CARTA ABERTA PARA MARÍLIA KUBOTA


Marília: gostei de vários poemas de teu livro.

Não sei se essa é a forma adequada para iniciar duas ou três observações sobre a tua poesia. Também não sei se sou a pessoa adequada para fazer isso. De qualquer maneira, inquestionavelmente, mereces mais do que isso. Muito mais. Talvez o meu percurso de leitor de teu livro tivesse melhor sorte se estivesse edificado em algum tipo de metáfora complicada, voo sobre o infinito que transcende o pós-humano – independente do que seja isso ou possa vir-a-ser. Como alternativa havia a possibilidade de tecer volumoso e sofisticado comentário técnico – desses que agregam inúmeras referências teóricas com quinhentas dúzias de frases prontas. Nenhum dessas opções conseguiu me entusiasmar.  Perdoe-me, decidi enveredar pelo caminho menos trilhado. Inclusive porque o meu relacionamento com a poesia ocorre em um nível mais selvagem e, portanto, mais carinhoso. Sou da turma dos delírios passionais, outrora denominados tapas e beijos.

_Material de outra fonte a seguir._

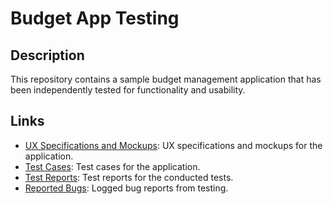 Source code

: # Budget App Testing

## Description

This repository contains a sample budget management application that has been independently tested for functionality and usability.

## Links

- [UX Specifications and Mockups](https://github.com/Martabtk/manual_testing_examples/blob/main/UX_Specs.png): UX specifications and mockups for the application.
- [Test Cases](https://docs.google.com/spreadsheets/d/11CLJaDg8iAJ6i0QIIMYN3Ra4EQQ-_iPc/edit?usp=drive_link): Test cases for the application.
- [Test Reports](https://docs.google.com/spreadsheets/d/1UAMFtLza0mU1nP7UI8JK9zdXm94P9nXI/edit?usp=drive_link): Test reports for the conducted tests.
- [Reported Bugs](https://drive.google.com/file/d/1xCJNZhJDv-DnDHPFBHDlOgA5b2FhEE4F/view?usp=drive_link): Logged bug reports from testing.

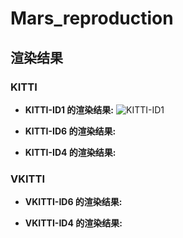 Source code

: # Mars_reproduction




## 渲染结果

### KITTI

- **KITTI-ID1 的渲染结果:**
  ![KITTI-ID1](https://github.com/user-attachments/assets/fa346d00-6df3-4491-85aa-22e8dfa852c4)

- **KITTI-ID6 的渲染结果:**

- **KITTI-ID4 的渲染结果:**

### VKITTI

- **VKITTI-ID6 的渲染结果:**

- **VKITTI-ID4 的渲染结果:**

Leitor voraz de Roland Barthes e Manuel Bandeira e Walter Benjamin e Susan Sontag (não necessariamente nessa ordem), acredito que os arrepios profundos que surgem do contato da pele com a pele são elementos constitutivos da poesia. Nesse sentido, declaro absoluto repúdio contra a distância (física, amorosa, temporal, literária). Prefiro os engates e os engastes entre os vários metais que os ourives (também chamados de poetas) usam para formar a aliança entre a vida e o afeto.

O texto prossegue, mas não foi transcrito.